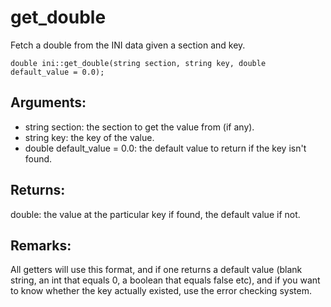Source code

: # get_double
Fetch a double from the INI data given a section and key.

`double ini::get_double(string section, string key, double default_value = 0.0);`

## Arguments:
* string section: the section to get the value from (if any).
* string key: the key of the value.
* double default_value = 0.0: the default value to return if the key isn't found.

## Returns:
double: the value at the particular key if found, the default value if not.

## Remarks:
All getters will use this format, and if one returns a default value (blank string, an int that equals 0, a boolean that equals false etc), and if you want to know whether the key actually existed, use the error checking system.
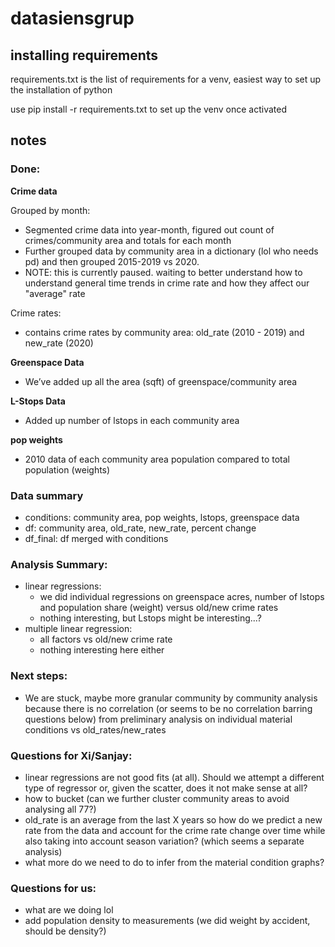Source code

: # datasiensgrup

## installing requirements
requirements.txt is the list of requirements for a venv, easiest way to set up the installation of python

use pip install -r requirements.txt to set up the venv once activated

## notes 

### Done: 

**Crime data**

Grouped by month:
- Segmented crime data into year-month, figured out count of crimes/community area and totals for each month
- Further grouped data by community area in a dictionary (lol who needs pd) and then grouped 2015-2019 vs 2020.
- NOTE: this is currently paused. waiting to better understand how to understand general time trends in crime rate and how they affect our "average" rate

Crime rates:
- contains crime rates by community area: old_rate (2010 - 2019) and new_rate (2020)

**Greenspace Data**

- We’ve added up all the area (sqft) of greenspace/community area

**L-Stops Data**

- Added up number of lstops in each community area

**pop weights**

- 2010 data of each community area population compared to total population (weights)

### Data summary

- conditions: community area, pop weights, lstops, greenspace data
- df: community area, old_rate, new_rate, percent change
- df_final: df merged with conditions

### Analysis Summary:

- linear regressions:
    - we did individual regressions on greenspace acres, number of lstops and population share (weight) versus old/new crime rates
    - nothing interesting, but Lstops might be interesting...?
- multiple linear regression:
    - all factors vs old/new crime rate
    - nothing interesting here either

### Next steps:

- We are stuck, maybe more granular community by community analysis because there is no correlation (or seems to be no correlation barring questions below) from preliminary analysis on individual material conditions vs old_rates/new_rates

### Questions for Xi/Sanjay:

- linear regressions are not good fits (at all). Should we attempt a different type of regressor or, given the scatter, does it not make sense at all?
- how to bucket (can we further cluster community areas to avoid analysing all 77?)
- old_rate is an average from the last X years so how do we predict a new rate from the data and account for the crime rate change over time while also taking into account season variation? (which seems a separate analysis)
- what more do we need to do to infer from the material condition graphs?

### Questions for us:

- what are we doing lol
- add population density to measurements (we did weight by accident, should be density?)

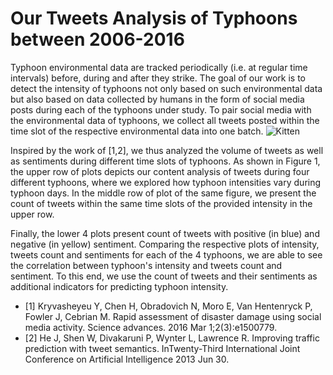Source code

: # Our Tweets Analysis of Typhoons between 2006-2016
Typhoon environmental data are tracked periodically (i.e. at regular time intervals) before, during and after they strike.
The goal of our work is to detect the intensity of typhoons not only based on such environmental data but also based on data collected by humans in the form of social media posts during each of the typhoons under study.
To pair social media with the environmental data of typhoons, we collect all tweets posted within the time slot of the respective environmental data into one batch. 
![Kitten](/media/2018/08/kitten.jpg "Tweets Analysis During Typhoons")

Inspired by the work of [1,2], we thus analyzed the volume of tweets as well as sentiments during different time slots of typhoons. As shown in Figure 1, the upper row of plots depicts our content analysis of tweets during four different typhoons,
where we explored how typhoon intensities vary during typhoon days.
In the middle row of plot of the same figure, we present the count of tweets within the same time slots of the provided intensity in the upper row.

Finally, the lower 4 plots present count of tweets with  positive (in blue) and negative (in yellow) sentiment. 
Comparing the respective plots of intensity, tweets count and sentiments for each of the 4 typhoons, we are able to see the correlation between typhoon's intensity and tweets count and sentiment. To this end, we use the count of tweets and their sentiments as additional indicators for predicting typhoon intensity. 

+ [1] Kryvasheyeu Y, Chen H, Obradovich N, Moro E, Van Hentenryck P, Fowler J, Cebrian M. Rapid assessment of disaster damage using social media activity. Science advances. 2016 Mar 1;2(3):e1500779.
+ [2] He J, Shen W, Divakaruni P, Wynter L, Lawrence R. Improving traffic prediction with tweet semantics. InTwenty-Third International Joint Conference on Artificial Intelligence 2013 Jun 30.
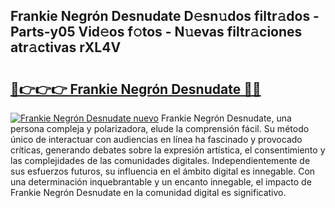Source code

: ## Frankie Negrón Desnudate D𝚎sn𝚞dos filtr𝚊dos - Parts-y05 Vid𝚎os f𝚘tos - N𝚞evas filtr𝚊ciones atr𝚊ctivas rXL4V

# <h2><a href="http://mbbo74g.tromn.icu/?c=Frankie+Negr%c3%b3n+Desnudate">🔗👉👉👉 Frankie Negrón Desnudate 🔗🔗</a></h2>

[![Frankie Negrón Desnudate nuevo](https://i.imgur.com/pEAQMta.gif)](http://mbbo74g.tromn.icu/?c=Frankie+Negr%c3%b3n+Desnudate)
Frankie Negrón Desnudate, una persona compleja y polarizadora, elude la comprensión fácil. Su método único de interactuar con audiencias en línea ha fascinado y provocado críticas, generando debates sobre la expresión artística, el consentimiento y las complejidades de las comunidades digitales. Independientemente de sus esfuerzos futuros, su influencia en el ámbito digital es innegable. Con una determinación inquebrantable y un encanto innegable, el impacto de Frankie Negrón Desnudate en la comunidad digital es significativo.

++++++

Pictures are to be left out. Write out only the lines above starting at the one with "- nothing interesting, but" and ending at the one with "The goal of", both lines included, exactly.

    - nothing interesting, but Lstops might be interesting...?
- multiple linear regression:
    - all factors vs old/new crime rate
    - nothing interesting here either

### Next steps:

- We are stuck, maybe more granular community by community analysis because there is no correlation (or seems to be no correlation barring questions below) from preliminary analysis on individual material conditions vs old_rates/new_rates

### Questions for Xi/Sanjay:

- linear regressions are not good fits (at all). Should we attempt a different type of regressor or, given the scatter, does it not make sense at all?
- how to bucket (can we further cluster community areas to avoid analysing all 77?)
- old_rate is an average from the last X years so how do we predict a new rate from the data and account for the crime rate change over time while also taking into account season variation? (which seems a separate analysis)
- what more do we need to do to infer from the material condition graphs?

### Questions for us:

- what are we doing lol
- add population density to measurements (we did weight by accident, should be density?)

Source code

: # Our Tweets Analysis of Typhoons between 2006-2016
Typhoon environmental data are tracked periodically (i.e. at regular time intervals) before, during and after they strike.
The goal of our work is to detect the intensity of typhoons not only based on such environmental data but also based on data collected by humans in the form of social media posts during each of the typhoons under study.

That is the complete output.